Specific industry licensing 

Each industry could have its own licensing guidelines. It’s relatively easy to research business licensing within the city of Chicago — just hop on over to the Chicago government site and look up the licensing requirements for your specific business type. 

Protecting your business 

While attorneys can’t help with choosing your business name or guiding you on what products will sell best in the Second City, they can help protect your business from the legal risks involved in business formation. 

“Much of it begins with choosing the right legal structure for your specific situation,” advises Wood. “It helps your business get off on the right legal footing.” When discussing legal structure, Wood references a government classification that regulates certain aspects of one’s business, such as how they pay taxes or what personal financial risks they may carry.

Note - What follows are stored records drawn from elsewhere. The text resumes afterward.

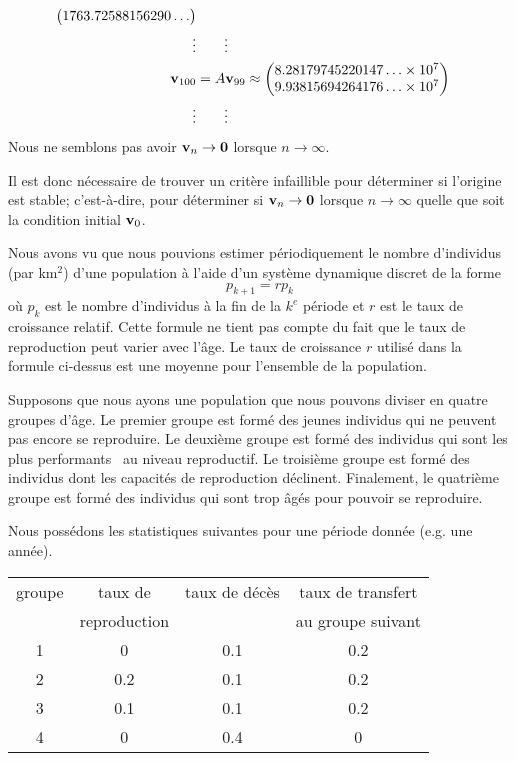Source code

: {\begin{egg}
\begin{align*}
\begin{pmatrix}
1763.72588156290\ldots \end{pmatrix} \\
\vdots & \qquad \vdots \\
\mathbf{v}_{100} &= A \mathbf{v}_{99} \approx
\begin{pmatrix}
8.28179745220147\ldots \times 10^7 \\
9.93815694264176\ldots \times 10^7
\end{pmatrix} \\
\vdots & \qquad \vdots
\end{align*}
Nous ne semblons pas avoir $\mathbf{v}_n \to \mathbf{0}$ lorsque $n \to \infty$.
\end{egg}

Il est donc nécessaire de trouver un critère infaillible pour
déterminer si l'origine est stable; c'est-à-dire, pour déterminer si
$\mathbf{v}_n \to \mathbf{0}$ lorsque $n \to \infty$ quelle que soit la
condition initial $\mathbf{v}_0$.

\begin{egg}
Nous avons vu que nous pouvions estimer périodiquement le nombre d'individus
(par km$^2$) d'une population à l'aide d'un système dynamique discret
de la forme
\begin{equation}\label{oneDDDS}
p_{k+1} = r p_k
\end{equation}
où $p_k$ est le nombre d'individus à la fin de la $k^e$ période et $r$
est le taux de croissance relatif.  Cette formule ne tient pas compte
du fait que le taux de reproduction peut varier avec l'âge.  Le taux
de croissance $r$ utilisé dans la formule ci-dessus est une moyenne
pour l'ensemble de la population.

Supposons que nous ayons une population que nous pouvons diviser en quatre
groupes d'âge.  Le premier groupe est formé des jeunes individus qui
ne peuvent pas encore se reproduire.  Le deuxième groupe est formé des
individus qui sont les plus \lgm performants \rgm\ au niveau
reproductif.  Le troisième groupe est formé des individus dont les
capacités de reproduction déclinent. Finalement, le quatrième groupe
est formé des individus qui sont trop âgés pour pouvoir se reproduire.

Nous possédons les statistiques suivantes pour une période donnée
(e.g. une année).
\begin{center}
\begin{tabular}{c|c|c|c}
groupe & taux de & taux de décès & taux de transfert \\
& reproduction & & au groupe suivant \\
\hline
1 & 0 & 0.1 & 0.2 \\
2 & 0.2 & 0.1 & 0.2 \\
3 & 0.1 & 0.1 & 0.2 \\
4 & 0 & 0.4 & 0 \\
\hline
\end{tabular}
\end{center}


\end{egg}}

Entrepreneurs have several choices for business structure, including: 

  • S Corporations: With an S corporation, corporate income, losses, deductions, and credits are passed through the shareholders for federal tax purposes.
  • C Corporations: In a C corporation, the owners (or shareholders) are taxed separately from the business.
  • Limited Liability Companies (LLC): This structure protects owners from being personally liable for repayment of the business debts or other liabilities.
  • Partnerships: This is a formal agreement between two or more people where the ownership of the business and its profits are shared.
  • Joint Ventures: This is an agreement where the resources of two or more parties are pooled together toward a specific business goal or venture.

“When we advise business owners on their structure, we take into account relevant factors such as the nature of the business, how many parties are involved, and the tax treatment of the enterprise,” says Wood. “The ultimate goal is to choose a structure that will facilitate success.”

Attorneys can also guide people in drafting business agreements that will help protect all parties involved. These include shareholder agreements, partnership agreements, operating agreements, or NDAs (non-disclosure agreements). 

Starting a business in the bustling landscape of Chicago can be an undertaking fraught with questions, logistical challenges, and legal confusion. Embracing legal foresight and preemptive action is not only a wise strategy but a necessity for most entrepreneurs. With expert guidance, new business owners can fortify their ventures against legal storms and thrive in the heart of the Windy City!